* **Problem requirements**: Write out every line below that contains "with".

* **Records for the exercise**:
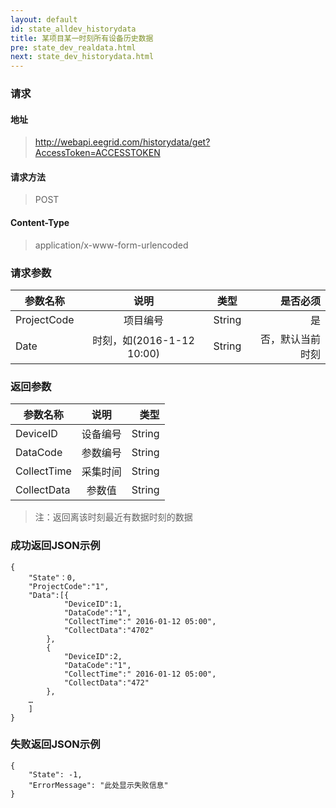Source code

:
 ```yaml
---
layout: default
id: state_alldev_historydata
title: 某项目某一时刻所有设备历史数据
pre: state_dev_realdata.html
next: state_dev_historydata.html
---
```


### 请求
#### 地址
> http://webapi.eegrid.com/historydata/get?AccessToken=ACCESSTOKEN

#### 请求方法
> POST

#### Content-Type
> application/x-www-form-urlencoded

### 请求参数
| 参数名称        | 说明           | 类型  |   是否必须  |
| ------------- |:-------------:|:------:|-----:|
| ProjectCode      | 项目编号 | String |  是   |
| Date      | 时刻，如(2016-1-12 10:00) | String |  否，默认当前时刻   |


### 返回参数
| 参数名称        | 说明           | 类型  |
| ------------- |:-------------:| -----:|
| DeviceID      | 设备编号 | String |
| DataCode        | 参数编号 | String |
| CollectTime      | 采集时间      | String |
| CollectData      | 参数值 | String |

> 注：返回离该时刻最近有数据时刻的数据

### 成功返回JSON示例
```
{
    "State"：0,
    "ProjectCode":"1",
    "Data":[{
            "DeviceID":1,
            "DataCode":"1",
            "CollectTime":" 2016-01-12 05:00",
            "CollectData":"4702"
        },
        {
            "DeviceID":2,
            "DataCode":"1",
            "CollectTime":" 2016-01-12 05:00",
            "CollectData":"472"
        },
    …
    ]
}

```

### 失败返回JSON示例 
```
{
    "State": -1,
    "ErrorMessage": "此处显示失败信息"
}
```
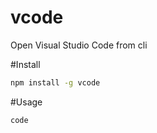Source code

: # vcode
Open Visual Studio Code from cli

#Install 
```bash
npm install -g vcode
```

#Usage
```bash
code
```


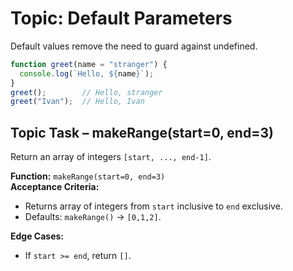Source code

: # Topic: Default Parameters

Default values remove the need to guard against undefined.

```js
function greet(name = "stranger") {
  console.log(`Hello, ${name}`);
}
greet();        // Hello, stranger
greet("Ivan");  // Hello, Ivan
```

## Topic Task – **makeRange(start=0, end=3)**
Return an array of integers `[start, ..., end-1]`.

**Function:** `makeRange(start=0, end=3)`  
**Acceptance Criteria:**
- Returns array of integers from `start` inclusive to `end` exclusive.
- Defaults: `makeRange()` → `[0,1,2]`.

**Edge Cases:**
- If `start >= end`, return `[]`.
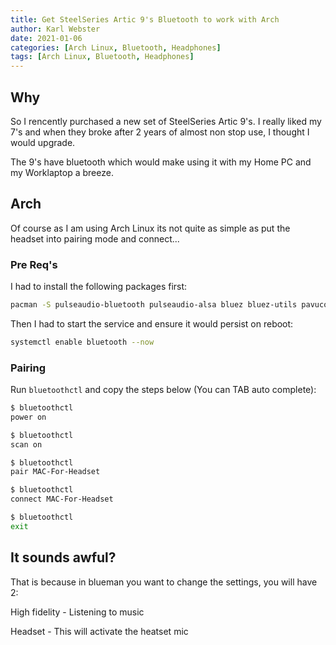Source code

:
 ```yaml
---
title: Get SteelSeries Artic 9's Bluetooth to work with Arch
author: Karl Webster
date: 2021-01-06
categories: [Arch Linux, Bluetooth, Headphones]
tags: [Arch Linux, Bluetooth, Headphones]
---
```


## Why

So I rencently purchased a new set of SteelSeries Artic 9's. I really liked my 7's and when they broke after 2 years of almost non stop use, I thought I would upgrade.

The 9's have bluetooth which would make using it with my Home PC and my Worklaptop a breeze.


## Arch

Of course as I am using Arch Linux its not quite as simple as put the headset into pairing mode and connect...

### Pre Req's
I had to install the following packages first:

```bash
pacman -S pulseaudio-bluetooth pulseaudio-alsa bluez bluez-utils pavucontrol blueman
```

Then I had to start the service and ensure it would persist on reboot:
```bash
systemctl enable bluetooth --now
```

### Pairing
Run `bluetoothctl` and copy the steps below (You can TAB auto complete):
```bash
$ bluetoothctl
power on

$ bluetoothctl
scan on

$ bluetoothctl
pair MAC-For-Headset

$ bluetoothctl
connect MAC-For-Headset

$ bluetoothctl
exit
```

## It sounds awful?

That is because in blueman you want to change the settings, you will have 2:

High fidelity - Listening to music

Headset - This will activate the heatset mic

* **Response box**:
title: Get SteelSeries Artic 9's Bluetooth to work with Arch
The 9's have bluetooth which would make using it with my Home PC and my Worklaptop a breeze.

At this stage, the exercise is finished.